Author's Comments:
Aug 07 2000
This was written during the beginning of "The Search For Amphipolis." I was pretty buzzed still from "Is There A Doctor On The Dig" and had Janice trampling around in my head A LOT.
INTERIOR: Bat's living room. She comes home from a hard day at work, tossing her car keys and purse onto a large amplifier.
BAT: Honey I'm... <sees Mrs. Bat glaring at her with a most annoyed look on her face> What?
MRS. BAT: Get them out of here.
BAT: What them?
MRS. BAT: The walking tack shop and stick girl.
BAT: <to herself> What are they doing here? <to Mrs. Bat> Janice and Mel here too?
MRS. BAT: I sent them out back to jump on the trampoline...
BAT: The Irritating Blond Twins?
MRS. BAT: I sent them to the Mall with your Visa card...
BAT: Oh, shit. You are pissed.
MRS. BAT: Xena and Gabrielle have been monopolizing your computer all afternoon. I wasn't able to call in because they've been online, now I can't get online because they're playing games!
BAT: Okay, okay. I'll take care of it. <walks by computer room, hears giggles. Bat sighs and changes clothes then returns to computer room and enters> Hi guys.
XENA: Batski
GABRIELLE: Batabing Batabong
BAT: You've been reading my email from Joanna, havent you?
XENA: <looking at computer screen> No Gabrielle, go the other way.
GABRIELLE: I *can't* go the other way Xena, the ship is sinking- or didn't that Ice Berg we hit mean anything to you?
XENA: I didn't think we hit it that hard.
BAT: That's the Titanic, you hit it that hard. So, what are you guys doing here?
XENA: Heard you're ready to post chapter 1 for TSFA. Thought we'd have a look.
GABRIELLE: We're like back up singers. You know the Slayer-ettes.

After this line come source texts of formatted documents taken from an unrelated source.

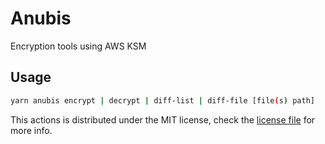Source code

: # Anubis

Encryption tools using AWS KSM

## Usage

```sh
yarn anubis encrypt | decrypt | diff-list | diff-file [file(s) path]
```


This actions is distributed under the MIT license, check the [license file](LICENSE) for more info.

BAT: You've been watching Buffy. <peers closely at Gabrielle's mouth> Is that chocolate on your lip?
XENA: <peering closely at Gabrielle's mouth> Lemme see, <kisses the bard passionatley> Yup. Chocolate.
BAT: Just how many of those Cadbury eggs have you eaten?
XENA: Seven <mumbling> apice.
BAT: Come on, you guys can work off your sugar rush at the mall. We've got to go get the twins.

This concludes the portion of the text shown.